**AIM OF THE EXERCISE**:
Only the stretch of the listing below that runs from the line with "### HTTP request headers" through the line with "[[Back to top]](#)" is to be printed, exactly and with both ends.

═══

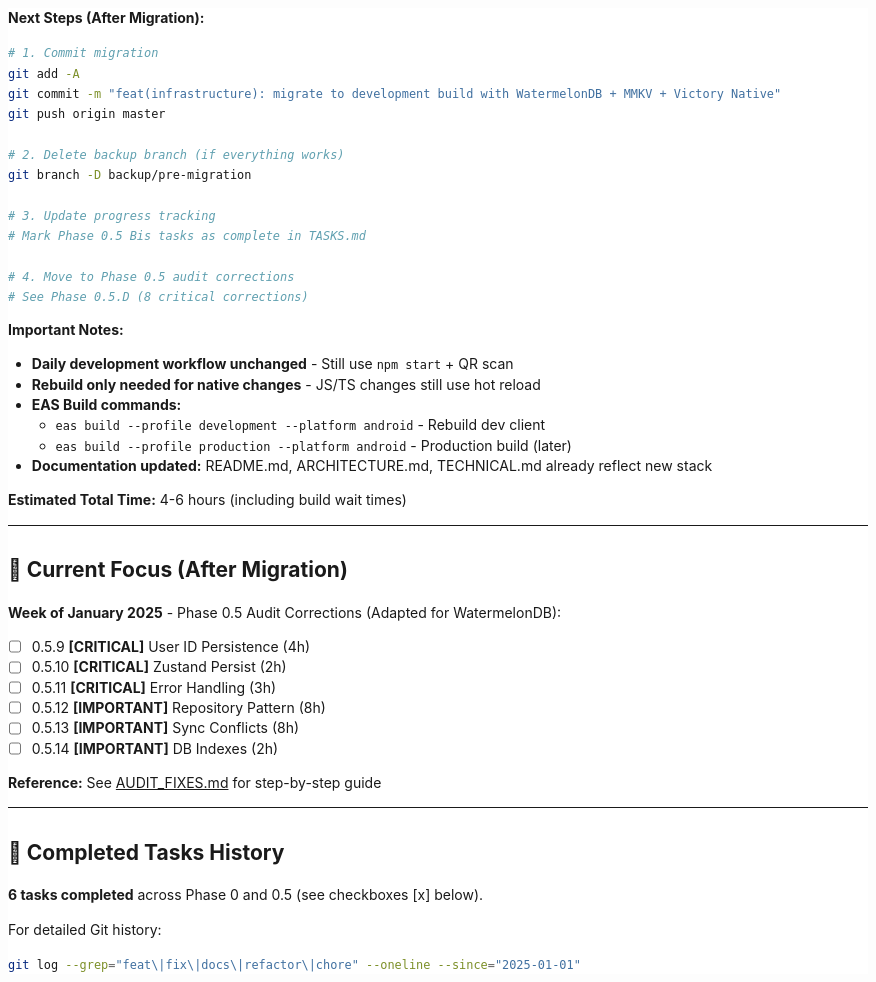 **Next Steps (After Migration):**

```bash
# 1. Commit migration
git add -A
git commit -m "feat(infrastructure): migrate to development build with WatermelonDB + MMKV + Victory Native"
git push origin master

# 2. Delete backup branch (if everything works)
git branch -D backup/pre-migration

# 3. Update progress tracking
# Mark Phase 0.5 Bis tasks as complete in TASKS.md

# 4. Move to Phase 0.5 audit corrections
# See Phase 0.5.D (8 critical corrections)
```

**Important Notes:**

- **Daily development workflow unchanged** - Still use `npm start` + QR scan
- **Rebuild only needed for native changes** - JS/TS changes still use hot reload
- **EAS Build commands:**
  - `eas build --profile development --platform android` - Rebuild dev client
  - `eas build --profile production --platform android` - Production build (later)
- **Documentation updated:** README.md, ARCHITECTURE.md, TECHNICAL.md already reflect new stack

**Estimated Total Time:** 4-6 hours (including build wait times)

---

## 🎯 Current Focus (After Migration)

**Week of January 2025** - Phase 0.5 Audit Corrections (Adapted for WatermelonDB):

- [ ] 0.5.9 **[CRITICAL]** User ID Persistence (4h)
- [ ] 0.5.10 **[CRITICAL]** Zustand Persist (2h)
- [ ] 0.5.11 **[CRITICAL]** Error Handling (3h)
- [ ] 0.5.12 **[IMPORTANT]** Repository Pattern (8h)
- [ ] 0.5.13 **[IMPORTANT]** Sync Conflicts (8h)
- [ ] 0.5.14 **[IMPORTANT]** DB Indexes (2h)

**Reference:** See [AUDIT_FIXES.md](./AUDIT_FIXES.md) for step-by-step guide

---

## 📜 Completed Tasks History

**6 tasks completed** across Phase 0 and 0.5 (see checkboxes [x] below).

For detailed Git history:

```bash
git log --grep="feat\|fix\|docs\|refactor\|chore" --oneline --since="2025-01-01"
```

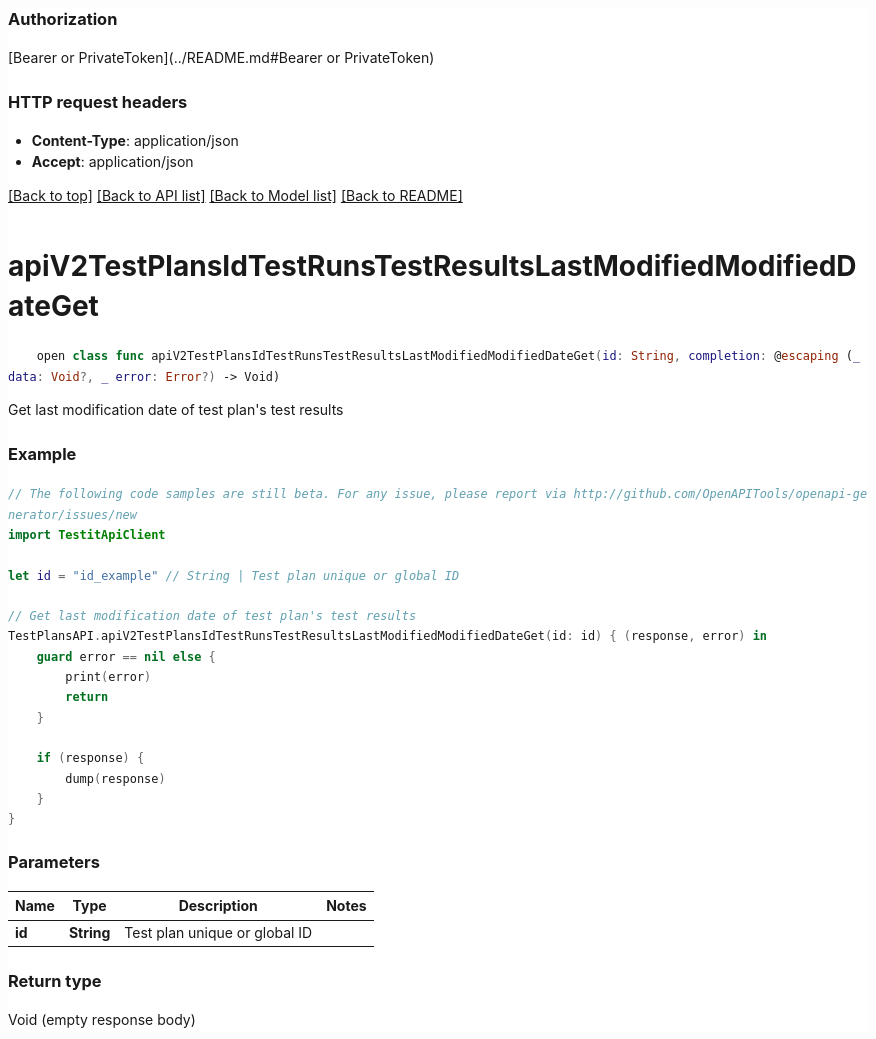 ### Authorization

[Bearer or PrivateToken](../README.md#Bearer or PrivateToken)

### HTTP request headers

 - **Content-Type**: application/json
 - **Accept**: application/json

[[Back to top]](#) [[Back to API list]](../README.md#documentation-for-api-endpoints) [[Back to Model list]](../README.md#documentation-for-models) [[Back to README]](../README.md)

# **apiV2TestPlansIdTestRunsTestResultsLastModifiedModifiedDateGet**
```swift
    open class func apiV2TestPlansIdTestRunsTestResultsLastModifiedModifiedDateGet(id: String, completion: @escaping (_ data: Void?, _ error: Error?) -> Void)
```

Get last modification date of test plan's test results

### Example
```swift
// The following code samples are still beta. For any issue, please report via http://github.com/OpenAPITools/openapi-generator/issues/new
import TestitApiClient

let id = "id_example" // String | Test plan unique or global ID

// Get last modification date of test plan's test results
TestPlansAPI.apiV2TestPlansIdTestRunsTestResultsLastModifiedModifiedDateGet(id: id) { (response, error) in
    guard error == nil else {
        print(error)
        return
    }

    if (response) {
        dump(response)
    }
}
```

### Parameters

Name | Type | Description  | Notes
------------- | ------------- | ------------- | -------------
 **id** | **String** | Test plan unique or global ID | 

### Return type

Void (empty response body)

═══

**TASK RESPONSE**:
### HTTP request headers

 - **Content-Type**: application/json
 - **Accept**: application/json

[[Back to top]](#) [[Back to API list]](../README.md#documentation-for-api-endpoints) [[Back to Model list]](../README.md#documentation-for-models) [[Back to README]](../README.md)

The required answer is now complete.